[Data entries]
━━━━━━━━━━

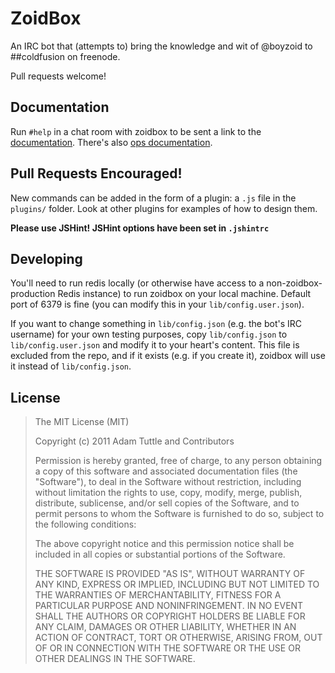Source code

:# ZoidBox

An IRC bot that (attempts to) bring the knowledge and wit of @boyzoid to ##coldfusion on freenode.

Pull requests welcome!

## Documentation

Run `#help` in a chat room with zoidbox to be sent a link to the [documentation](https://github.com/atuttle/zoidbox/blob/master/help.md). There's also [ops documentation](https://github.com/atuttle/zoidbox/blob/master/opshelp.md).

## Pull Requests Encouraged!

New commands can be added in the form of a plugin: a `.js` file in the `plugins/` folder. Look at other plugins for examples of how to design them.

**Please use JSHint! JSHint options have been set in `.jshintrc`**

## Developing

You'll need to run redis locally (or otherwise have access to a non-zoidbox-production Redis instance) to run zoidbox on your local machine. Default port of 6379 is fine (you can modify this in your `lib/config.user.json`).

If you want to change something in `lib/config.json` (e.g. the bot's IRC username) for your own testing purposes, copy `lib/config.json` to `lib/config.user.json` and modify it to your heart's content. This file is excluded from the repo, and if it exists (e.g. if you create it), zoidbox will use it instead of `lib/config.json`.

## License

>The MIT License (MIT)
>
>Copyright (c) 2011 Adam Tuttle and Contributors
>
>Permission is hereby granted, free of charge, to any person obtaining a copy of this software and associated documentation files (the "Software"), to deal in the Software without restriction, including without limitation the rights to use, copy, modify, merge, publish, distribute, sublicense, and/or sell copies of the Software, and to permit persons to whom the Software is furnished to do so, subject to the following conditions:
>
>The above copyright notice and this permission notice shall be included in all copies or substantial portions of the Software.
>
>THE SOFTWARE IS PROVIDED "AS IS", WITHOUT WARRANTY OF ANY KIND, EXPRESS OR IMPLIED, INCLUDING BUT NOT LIMITED TO THE WARRANTIES OF MERCHANTABILITY, FITNESS FOR A PARTICULAR PURPOSE AND NONINFRINGEMENT. IN NO EVENT SHALL THE AUTHORS OR COPYRIGHT HOLDERS BE LIABLE FOR ANY CLAIM, DAMAGES OR OTHER LIABILITY, WHETHER IN AN ACTION OF CONTRACT, TORT OR OTHERWISE, ARISING FROM, OUT OF OR IN CONNECTION WITH THE SOFTWARE OR THE USE OR OTHER DEALINGS IN THE SOFTWARE.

━━━━━━━━━━

> [WHAT TO DO]:
Among the lines above, which contain the word "Pull"? Copy every one.

> [RESPONSE TO THE EXERCISE]:
Pull requests welcome!
## Pull Requests Encouraged!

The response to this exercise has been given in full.